Born Valerie Robinson in Harlem, Shabazz grew up reading--and unhappy with the way books depicted African Americans.
She moved to Los Angeles and became a legal secretary, but was determined to do something to teach blacks about their own past achievements.
In 1977, the young woman officially changed her name to Lady Sala (which means "gentle and caring" in Swahili) Shabazz (meaning "from the people of the tribe who preserve").
"Now that my name has special meaning," she once told an interviewer, "I think I have to live up to it."
Shabazz established an independent book publishing company, Sala Enterprises, and began designing and illustrating educational coloring books for children. "The Kwanzaa Coloring Book," "The Cinco de Mayo Coloring Book," "Flags of the African People," "Kwanzaa--An African Celebration" and "The Best of Little Known Black History Facts" rolled off her presses.
The little fact book has been featured during Black History Month in recent years on the nationally syndicated Tom Joyner radio show.

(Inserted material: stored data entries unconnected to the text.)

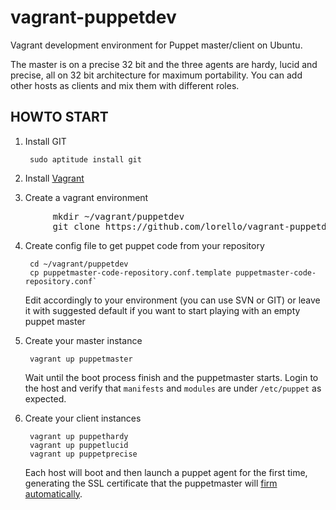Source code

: vagrant-puppetdev
===================

Vagrant development environment for Puppet master/client on Ubuntu. 

The master is on a precise 32 bit and the three agents are hardy, 
lucid and precise, all on 32 bit architecture for maximum portability.
You can add other hosts as clients and mix them with different roles.

HOWTO START
-----------

1. Install GIT
        
        sudo aptitude install git

2. Install [Vagrant](http://vagrantup.com/v1/docs/getting-started/index.html)

3. Create a vagrant environment
<pre>
        mkdir ~/vagrant/puppetdev
        git clone https://github.com/lorello/vagrant-puppetdev.git ~/vagrant/puppetdev`
</pre>
4. Create config file to get puppet code from your repository

        cd ~/vagrant/puppetdev
        cp puppetmaster-code-repository.conf.template puppetmaster-code-repository.conf`

    Edit accordingly to your environment (you can use SVN or GIT) or leave it with 
suggested default if you want to start playing with an empty puppet master

5. Create your master instance

        vagrant up puppetmaster

    Wait until the boot process finish and the puppetmaster starts. Login to the host
and verify that `manifests` and `modules` are under `/etc/puppet` as expected.

6. Create your client instances

        vagrant up puppethardy
        vagrant up puppetlucid
        vagrant up puppetprecise

    Each host will boot and then launch a puppet agent for the first time, generating the SSL
certificate that the puppetmaster will [firm automatically](http://projects.puppetlabs.com/projects/1/wiki/certificates_and_security).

McDonald's Corp. also financed publication of parts of the book in a nationally distributed brochure.
About 15 years ago, Shabazz also decided to focus on the historic scientific and consumer inventions by blacks over the past two centuries. Billing her newest creation the International Black Inventions Museum, she started with a handful of objects, which she displayed for a Yorba Linda children's group.
After receiving a sizable donation from rap star Ice Cube in 1992, Shabazz began building her collection, adding scale models of inventions, biographical sketches of inventors and copies of patent documents verified with the U.S. government.
She took the show on the road, and by the time of her death had displayed selections from her 3,000 items more than 1,000 times before 12 million people in some 180 cities, 38 states and a few other countries. She also established a permanent display in Ghana.
Shabazz's itinerant museum, particularly popular during Black History Month each February, helped teach children about the blacks who invented such familiar items as the rotary lawnmower, traffic signal, refrigerator, fire extinguisher, roller coaster and gas mask.
"I felt there was a need to create a display that would raise the self-esteem of young black children," Shabazz told the Allentown, Pa., Morning Call last year.
"Making the museum a mobile traveling exhibition makes it more available to more people," she said.
She said several children who saw the exhibit told her it inspired them to become inventors.
No information was available on survivors.
Shabazz will be honored May 4 in a program at the Tom Bradley International Center on the UCLA campus.